His First Marathon Was in Boston
Alex Brown’s journey to his first marathon was birthed in personal sorrow and ended abruptly, on Boston streets, in the sorrow of others. But in between those sad bookends, and later as well, is a happy story.
Alex, now 26, grew up in Houston, the son of banker Allen and teacher Patti Brown, and played football at Strake Jesuit. He was 6-foot-4, the right size for a lineman, an outgoing, clever sort, the youngest of three, an Eagle Scout. He played college football until he was injured and transferred schools to study filmmaking. At 24, he found his dream production job in Los Angeles on the popular show The Walking Dead. Life was good. Then, one year ago, his grandfather died, and Alex was grief-stricken. As a pallbearer, he could feel how heavy his grandfather had gotten. He looked at himself and feared a similar trajectory. “I joined a gym literally the day I got back,” he says. “I weighed 285 pounds.” He dieted and worked out. But the weight wouldn’t come off. A work friend told him she jogged 3-4 times a week for 45 minutes. He laughed at the idea. He had always despised running. But he agreed to try. His first time, he ran 3.5 miles in 45 minutes. “It sounds corny,” he says, “but it was an epiphany. I honestly didn’t know I could jog.” That night, he set a goal to run a half-marathon (13.1 miles) and lose 20 pounds in three months. “I trained really hard even though I didn’t know what I was doing,” he says. “When I crossed the finish line, it hit me hard, just this overwhelming sense of accomplishment.” He declared his next goal was a marathon, 26.2 miles. He said, half-jokingly, that the family needed to schedule a family reunion in Boston, where his oldest sister Shelley lived, because he was going to run in the Boston Marathon.

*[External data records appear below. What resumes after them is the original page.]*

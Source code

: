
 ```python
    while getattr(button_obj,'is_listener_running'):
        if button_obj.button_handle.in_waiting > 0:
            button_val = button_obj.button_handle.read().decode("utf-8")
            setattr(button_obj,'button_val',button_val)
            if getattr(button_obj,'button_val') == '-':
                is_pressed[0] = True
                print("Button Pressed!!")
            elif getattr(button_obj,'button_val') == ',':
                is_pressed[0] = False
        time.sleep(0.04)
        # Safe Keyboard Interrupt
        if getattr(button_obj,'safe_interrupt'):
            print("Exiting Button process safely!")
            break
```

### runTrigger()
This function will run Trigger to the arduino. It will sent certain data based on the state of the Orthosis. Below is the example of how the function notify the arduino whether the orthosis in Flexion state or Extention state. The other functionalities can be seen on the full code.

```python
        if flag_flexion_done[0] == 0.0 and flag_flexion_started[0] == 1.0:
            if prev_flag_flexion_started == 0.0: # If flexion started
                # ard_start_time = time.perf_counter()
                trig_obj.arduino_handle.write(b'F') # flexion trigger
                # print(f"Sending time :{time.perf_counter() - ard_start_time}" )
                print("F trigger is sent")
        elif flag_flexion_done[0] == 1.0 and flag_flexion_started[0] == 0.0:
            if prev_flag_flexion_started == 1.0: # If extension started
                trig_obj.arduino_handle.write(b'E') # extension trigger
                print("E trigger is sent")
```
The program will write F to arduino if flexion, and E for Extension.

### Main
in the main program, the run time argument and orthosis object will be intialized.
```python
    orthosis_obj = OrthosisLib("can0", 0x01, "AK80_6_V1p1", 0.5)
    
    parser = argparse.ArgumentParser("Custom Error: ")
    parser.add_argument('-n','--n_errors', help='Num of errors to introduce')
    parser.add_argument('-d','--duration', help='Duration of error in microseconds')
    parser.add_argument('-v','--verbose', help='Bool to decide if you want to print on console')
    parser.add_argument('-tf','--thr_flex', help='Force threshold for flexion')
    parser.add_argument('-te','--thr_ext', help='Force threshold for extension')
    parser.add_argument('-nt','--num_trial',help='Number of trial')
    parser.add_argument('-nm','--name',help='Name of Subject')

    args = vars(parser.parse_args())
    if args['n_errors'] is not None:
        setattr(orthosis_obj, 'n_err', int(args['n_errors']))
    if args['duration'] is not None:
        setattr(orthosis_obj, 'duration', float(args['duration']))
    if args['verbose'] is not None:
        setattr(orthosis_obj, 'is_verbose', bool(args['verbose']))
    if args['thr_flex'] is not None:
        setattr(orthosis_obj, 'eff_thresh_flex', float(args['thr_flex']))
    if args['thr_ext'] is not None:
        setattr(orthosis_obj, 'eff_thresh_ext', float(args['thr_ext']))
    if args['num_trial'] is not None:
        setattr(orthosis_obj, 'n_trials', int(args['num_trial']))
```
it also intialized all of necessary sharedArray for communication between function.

The prestigious and grueling race with hills was no place for a first-timer. Also, he had to qualify, which would never happen. Then, Shelley found a way in. He would raise thousands of dollars for a Massachusetts charity called Mass Mentoring. He did it. At this point, he weighed 255 pounds. He needed to lose 30 more pounds in four months. That meant no beer, no bourbon and lots of running, around reservoirs, on streets, on treadmills. He loved Sunday – laundry day, no running. Sometimes he’d get off work at 11 p.m. and go run 9 miles. He kept waiting for someone to say stop, but nobody did. Along the way, he began to feel he might make it. “Every single day, multiple times a day, I saw myself crossing the finish line.” Race day in Boston was perfect. His mom, who had asked her friends to pray for Alex’s safety, was so happy the whole family was together. They stayed at his sister’s apartment close to the race route. Alex was motivated by happy strangers high-fiving him. He usually wore headphones, but he left them off so he could hear the crowd. He kept running, and finally he made it to the top of the killer Heartbreak Hill, at mile 20-21.
Then, around mile 23-24, his phone went crazy with texts. “Are you okay?” friends were asking. Finally, he answered a call. His sister told him there had been a bombing. He kept running. Finally, at mile 25.6, the police stopped him and the remaining runners. They said a second bomb had gone off. “You need to get out of here and find your families. The race is finished.” “I tried calling my family. All of the phones are dead [a security measure]. I am panicking. I just started running down Mass. Ave toward my sister’s apartment.” As he ran, his mileage beeper went off: 26.2 miles. The distance of a marathon. Finally, he met his family at the apartment. All of them were raw and relieved. They turned on the news. With the deaths and injuries, Alex felt guilty for being angry that he hadn’t crossed the finish line he had visualized for so long. Once home, he tried to round up friends to drink those long-delayed beers. Nobody said yes, so he went to his home, feeling dejected. Then he got a call telling him to come outside. He found his friends gathered there. They said, “Run your last half mile.” He started running. When he got back, there was a finish line, with signs, streamers and champagne. Alex already has signed up for his next marathon.